I am authenticating users using ladps from 3 different windows domains. Each has its own DC. I assign the certificates directly in the php code.
It works perfectly for only one domain.
Example:
After restarting Apache.
A user from domain1 logs in. It is authenticated and other users from domain1 can also authenticate.
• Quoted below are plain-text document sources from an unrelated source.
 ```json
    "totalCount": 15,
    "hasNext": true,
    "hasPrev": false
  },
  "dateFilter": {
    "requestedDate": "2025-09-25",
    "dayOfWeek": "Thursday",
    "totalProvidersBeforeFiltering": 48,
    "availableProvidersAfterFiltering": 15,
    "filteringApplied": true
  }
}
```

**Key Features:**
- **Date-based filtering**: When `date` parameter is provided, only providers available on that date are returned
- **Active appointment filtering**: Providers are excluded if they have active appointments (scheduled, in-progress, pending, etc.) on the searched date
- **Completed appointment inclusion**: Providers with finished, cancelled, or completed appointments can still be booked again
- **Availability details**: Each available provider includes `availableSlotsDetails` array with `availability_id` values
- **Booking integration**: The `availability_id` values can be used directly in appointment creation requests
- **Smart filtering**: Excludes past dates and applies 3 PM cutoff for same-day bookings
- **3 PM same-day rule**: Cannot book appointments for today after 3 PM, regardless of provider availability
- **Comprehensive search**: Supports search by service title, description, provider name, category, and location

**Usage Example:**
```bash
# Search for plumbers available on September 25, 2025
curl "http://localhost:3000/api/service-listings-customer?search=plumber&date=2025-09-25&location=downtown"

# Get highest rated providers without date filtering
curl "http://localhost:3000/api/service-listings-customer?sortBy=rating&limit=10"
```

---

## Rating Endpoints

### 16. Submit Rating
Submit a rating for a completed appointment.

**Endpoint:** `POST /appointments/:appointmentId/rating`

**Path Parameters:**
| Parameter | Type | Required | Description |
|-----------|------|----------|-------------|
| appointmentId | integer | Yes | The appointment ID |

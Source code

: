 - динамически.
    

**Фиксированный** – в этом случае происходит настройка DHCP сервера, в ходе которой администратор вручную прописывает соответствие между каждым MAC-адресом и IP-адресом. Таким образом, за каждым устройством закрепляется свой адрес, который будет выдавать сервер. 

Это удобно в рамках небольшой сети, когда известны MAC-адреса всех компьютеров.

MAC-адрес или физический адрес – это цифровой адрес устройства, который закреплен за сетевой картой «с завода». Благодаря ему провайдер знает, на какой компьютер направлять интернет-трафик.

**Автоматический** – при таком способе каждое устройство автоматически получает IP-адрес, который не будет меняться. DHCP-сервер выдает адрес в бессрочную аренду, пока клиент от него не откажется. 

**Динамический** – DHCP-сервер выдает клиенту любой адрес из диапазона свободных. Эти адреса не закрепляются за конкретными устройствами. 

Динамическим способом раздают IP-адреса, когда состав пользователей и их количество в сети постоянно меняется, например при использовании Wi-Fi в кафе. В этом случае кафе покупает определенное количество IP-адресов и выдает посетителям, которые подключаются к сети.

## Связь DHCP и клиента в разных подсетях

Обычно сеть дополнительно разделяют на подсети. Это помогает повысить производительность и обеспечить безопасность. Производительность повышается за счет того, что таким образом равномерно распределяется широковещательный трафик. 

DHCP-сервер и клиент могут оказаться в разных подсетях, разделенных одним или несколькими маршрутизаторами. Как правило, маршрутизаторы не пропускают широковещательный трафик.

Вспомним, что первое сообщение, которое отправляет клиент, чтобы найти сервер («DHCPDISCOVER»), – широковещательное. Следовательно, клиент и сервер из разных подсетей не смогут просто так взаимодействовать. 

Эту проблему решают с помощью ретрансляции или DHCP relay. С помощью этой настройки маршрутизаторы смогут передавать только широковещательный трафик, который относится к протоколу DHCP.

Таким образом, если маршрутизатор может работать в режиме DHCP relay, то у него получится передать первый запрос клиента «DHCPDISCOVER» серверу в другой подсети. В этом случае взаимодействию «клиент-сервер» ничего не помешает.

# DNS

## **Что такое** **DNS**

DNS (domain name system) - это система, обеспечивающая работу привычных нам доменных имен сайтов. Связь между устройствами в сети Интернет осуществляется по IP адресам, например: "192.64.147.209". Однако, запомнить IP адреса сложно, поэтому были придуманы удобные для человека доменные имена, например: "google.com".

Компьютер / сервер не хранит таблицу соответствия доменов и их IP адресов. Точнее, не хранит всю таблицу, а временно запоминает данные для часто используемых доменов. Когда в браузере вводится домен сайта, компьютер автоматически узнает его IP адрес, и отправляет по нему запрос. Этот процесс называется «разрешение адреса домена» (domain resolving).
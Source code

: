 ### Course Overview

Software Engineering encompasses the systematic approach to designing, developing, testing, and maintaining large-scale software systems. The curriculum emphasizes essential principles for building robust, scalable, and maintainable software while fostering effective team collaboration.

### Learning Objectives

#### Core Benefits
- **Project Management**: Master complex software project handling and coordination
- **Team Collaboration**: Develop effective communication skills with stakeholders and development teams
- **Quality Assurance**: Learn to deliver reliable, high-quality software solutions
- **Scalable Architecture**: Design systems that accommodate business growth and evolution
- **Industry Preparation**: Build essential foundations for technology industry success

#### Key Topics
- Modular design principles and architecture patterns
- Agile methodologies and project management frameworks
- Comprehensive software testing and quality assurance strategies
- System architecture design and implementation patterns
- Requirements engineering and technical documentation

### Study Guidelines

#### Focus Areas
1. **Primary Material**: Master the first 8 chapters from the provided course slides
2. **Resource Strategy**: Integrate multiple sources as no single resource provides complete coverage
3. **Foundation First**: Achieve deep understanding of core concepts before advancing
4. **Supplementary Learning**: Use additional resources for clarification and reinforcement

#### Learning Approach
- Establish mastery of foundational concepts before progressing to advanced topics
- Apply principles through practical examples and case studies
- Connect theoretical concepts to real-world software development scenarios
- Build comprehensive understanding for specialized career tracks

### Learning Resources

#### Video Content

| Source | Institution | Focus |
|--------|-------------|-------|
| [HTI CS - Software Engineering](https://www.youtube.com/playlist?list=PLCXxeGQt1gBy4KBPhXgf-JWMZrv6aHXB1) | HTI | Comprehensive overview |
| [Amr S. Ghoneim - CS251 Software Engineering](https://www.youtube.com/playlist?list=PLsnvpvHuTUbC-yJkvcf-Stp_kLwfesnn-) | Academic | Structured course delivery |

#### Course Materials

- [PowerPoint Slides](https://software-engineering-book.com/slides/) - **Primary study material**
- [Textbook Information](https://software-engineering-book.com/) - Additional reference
If the user logs in from domain2 (or from another), he does not log in. An error of the certificate issuer failed to be verified appears in Apache’s error.log.
After restarting Apache.
A user from domain2 logs in. Users from domain1 (or from another) no longer.
important part of code:
$certpath=$this->globalparameter->parameters["constants"]["CertifPath"];
switch ($domainname) {
case "imofa":
$DC=$this->globalparameter->parameters["constants"]["DcIMF"];
$certname=$this->globalparameter->parameters["constants"]["CertifIMF"];
break;
case "havexmobility2":
$upn=str_ireplace("mobility2","mobility",$upn); //kvůli úpravě DC pro o365
$DC=$this->globalparameter->parameters["constants"]["DcHXM"];
$certname=$this->globalparameter->parameters["constants"]["CertifHXM"];
break;
default: // default je "havex2"
$upn=str_ireplace("havex2","havex",$upn); //kvůli úpravě DC pro o365
$DC=$this->globalparameter->parameters["constants"]["DcHXA"];
$certname=$this->globalparameter->parameters["constants"]["CertifHXA"];
}
ldap_set_option(NULL, LDAP_OPT_DEBUG_LEVEL, 7); //zapnout debug
ldap_set_option(null, LDAP_OPT_X_TLS_CACERTDIR, $certpath);
ldap_set_option(null, LDAP_OPT_X_TLS_CACERTFILE, $certpath.'\'.$certname);
$s="ldaps://".$DC;
$ds= ldap_connect($s,636);
if ($ds) {
ldap_set_option($ds, LDAP_OPT_PROTOCOL_VERSION, 3);
ldap_set_option($ds, LDAP_OPT_REFERRALS, 0);
error_reporting(0);
ldap_start_tls($ds);
$r=ldap_bind ($ds, $upn, $password);
...
...
ldap_unbind($ds);
example log after restart apache – OK:
ldap_connect_to_host: TCP DCM1.HAVEXMOBILITY2.CZ:636
ldap_new_socket: 1660
ldap_prepare_socket: 1660
ldap_connect_to_host: Trying 192.168.30.250:636
ldap_pvt_connect: fd: 1660 tm: -1 async: 0
attempting to connect:
connect success
TLS trace: SSL_connect:before SSL initialization
TLS trace: SSL_connect:SSLv3/TLS write client hello
TLS trace: SSL_connect:SSLv3/TLS write client hello
TLS trace: SSL_connect:SSLv3/TLS read server hello
TLS certificate verification: depth: 1, err: 0, subject: /DC=cz/DC=havexmobility2/CN=havexmobility2-DCM1-CA, issuer: /DC=cz/DC=havexmobility2/CN=havexmobility2-DCM1-CA
TLS certificate verification: depth: 0, err: 0, subject: /CN=DCM1.havexmobility2.cz, issuer: /DC=cz/DC=havexmobility2/CN=havexmobility2-DCM1-CA
TLS trace: SSL_connect:SSLv3/TLS read server certificate
TLS trace: SSL_connect:SSLv3/TLS read server key exchange
TLS trace: SSL_connect:SSLv3/TLS read server certificate request
TLS trace: SSL_connect:SSLv3/TLS read server done
example the same domain unable to get local issuer certificate:
connect success
TLS trace: SSL_connect:before SSL initialization
TLS trace: SSL_connect:SSLv3/TLS write client hello
TLS trace: SSL_connect:SSLv3/TLS write client hello
TLS trace: SSL_connect:SSLv3/TLS read server hello
TLS certificate verification: depth: 0, err: 20, subject: /CN=DCM1.havexmobility2.cz, issuer: /DC=cz/DC=havexmobility2/CN=havexmobility2-DCM1-CA
TLS certificate verification: Error, unable to get local issuer certificate
TLS trace: SSL3 alert write:fatal:unknown CA
TLS trace: SSL_connect:error in error
TLS: can't connect: error:1416F086:SSL routines:tls_process_server_certificate:certificate verify failed (unable to get local issuer certificate).
ldap_err2string
Is it possible somewhere to force a reset before ldap_connect?